Task description =>
Transcribe each of the entries exactly.

Given information =>
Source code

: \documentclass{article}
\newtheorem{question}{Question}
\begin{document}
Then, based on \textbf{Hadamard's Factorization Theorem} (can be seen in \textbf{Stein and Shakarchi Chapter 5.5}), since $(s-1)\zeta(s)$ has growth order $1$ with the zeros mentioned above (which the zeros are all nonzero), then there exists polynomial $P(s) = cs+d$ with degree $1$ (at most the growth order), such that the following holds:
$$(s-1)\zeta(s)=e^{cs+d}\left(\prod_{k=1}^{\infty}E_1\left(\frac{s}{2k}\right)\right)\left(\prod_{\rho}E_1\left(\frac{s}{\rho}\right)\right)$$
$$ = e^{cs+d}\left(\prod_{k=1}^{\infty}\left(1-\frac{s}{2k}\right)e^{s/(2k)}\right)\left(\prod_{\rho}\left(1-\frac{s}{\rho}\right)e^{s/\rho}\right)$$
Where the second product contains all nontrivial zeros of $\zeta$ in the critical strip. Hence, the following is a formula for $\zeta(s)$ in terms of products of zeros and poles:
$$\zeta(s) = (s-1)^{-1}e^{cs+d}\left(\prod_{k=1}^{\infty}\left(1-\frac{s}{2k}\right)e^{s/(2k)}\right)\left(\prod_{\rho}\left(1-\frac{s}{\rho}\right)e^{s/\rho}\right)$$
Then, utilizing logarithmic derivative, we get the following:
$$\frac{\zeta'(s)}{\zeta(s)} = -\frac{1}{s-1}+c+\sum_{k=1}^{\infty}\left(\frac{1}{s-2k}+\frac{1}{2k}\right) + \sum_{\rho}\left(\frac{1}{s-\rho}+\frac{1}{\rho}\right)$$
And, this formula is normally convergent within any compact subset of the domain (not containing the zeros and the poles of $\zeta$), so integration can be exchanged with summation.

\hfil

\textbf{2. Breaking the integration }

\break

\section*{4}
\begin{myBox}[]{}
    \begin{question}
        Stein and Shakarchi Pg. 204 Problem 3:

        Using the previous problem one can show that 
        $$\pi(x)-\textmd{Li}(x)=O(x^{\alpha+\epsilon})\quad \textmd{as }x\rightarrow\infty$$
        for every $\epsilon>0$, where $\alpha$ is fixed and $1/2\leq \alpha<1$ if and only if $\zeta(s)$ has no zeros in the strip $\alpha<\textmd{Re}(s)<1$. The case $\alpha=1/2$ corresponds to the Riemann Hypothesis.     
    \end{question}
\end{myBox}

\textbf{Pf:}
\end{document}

Task result =>
Source code

: \documentclass{article}
\newtheorem{question}{Question}
\begin{document}
Then, based on \textbf{Hadamard's Factorization Theorem} (can be seen in \textbf{Stein and Shakarchi Chapter 5.5}), since $(s-1)\zeta(s)$ has growth order $1$ with the zeros mentioned above (which the zeros are all nonzero), then there exists polynomial $P(s) = cs+d$ with degree $1$ (at most the growth order), such that the following holds:
$$(s-1)\zeta(s)=e^{cs+d}\left(\prod_{k=1}^{\infty}E_1\left(\frac{s}{2k}\right)\right)\left(\prod_{\rho}E_1\left(\frac{s}{\rho}\right)\right)$$
$$ = e^{cs+d}\left(\prod_{k=1}^{\infty}\left(1-\frac{s}{2k}\right)e^{s/(2k)}\right)\left(\prod_{\rho}\left(1-\frac{s}{\rho}\right)e^{s/\rho}\right)$$
Where the second product contains all nontrivial zeros of $\zeta$ in the critical strip. Hence, the following is a formula for $\zeta(s)$ in terms of products of zeros and poles:
$$\zeta(s) = (s-1)^{-1}e^{cs+d}\left(\prod_{k=1}^{\infty}\left(1-\frac{s}{2k}\right)e^{s/(2k)}\right)\left(\prod_{\rho}\left(1-\frac{s}{\rho}\right)e^{s/\rho}\right)$$
Then, utilizing logarithmic derivative, we get the following:
$$\frac{\zeta'(s)}{\zeta(s)} = -\frac{1}{s-1}+c+\sum_{k=1}^{\infty}\left(\frac{1}{s-2k}+\frac{1}{2k}\right) + \sum_{\rho}\left(\frac{1}{s-\rho}+\frac{1}{\rho}\right)$$
And, this formula is normally convergent within any compact subset of the domain (not containing the zeros and the poles of $\zeta$), so integration can be exchanged with summation.

\hfil

\textbf{2. Breaking the integration }

\break

\section*{4}
\begin{myBox}[]{}
    \begin{question}
        Stein and Shakarchi Pg. 204 Problem 3:

        Using the previous problem one can show that 
        $$\pi(x)-\textmd{Li}(x)=O(x^{\alpha+\epsilon})\quad \textmd{as }x\rightarrow\infty$$
        for every $\epsilon>0$, where $\alpha$ is fixed and $1/2\leq \alpha<1$ if and only if $\zeta(s)$ has no zeros in the strip $\alpha<\textmd{Re}(s)<1$. The case $\alpha=1/2$ corresponds to the Riemann Hypothesis.     
    \end{question}
\end{myBox}

\textbf{Pf:}
\end{document}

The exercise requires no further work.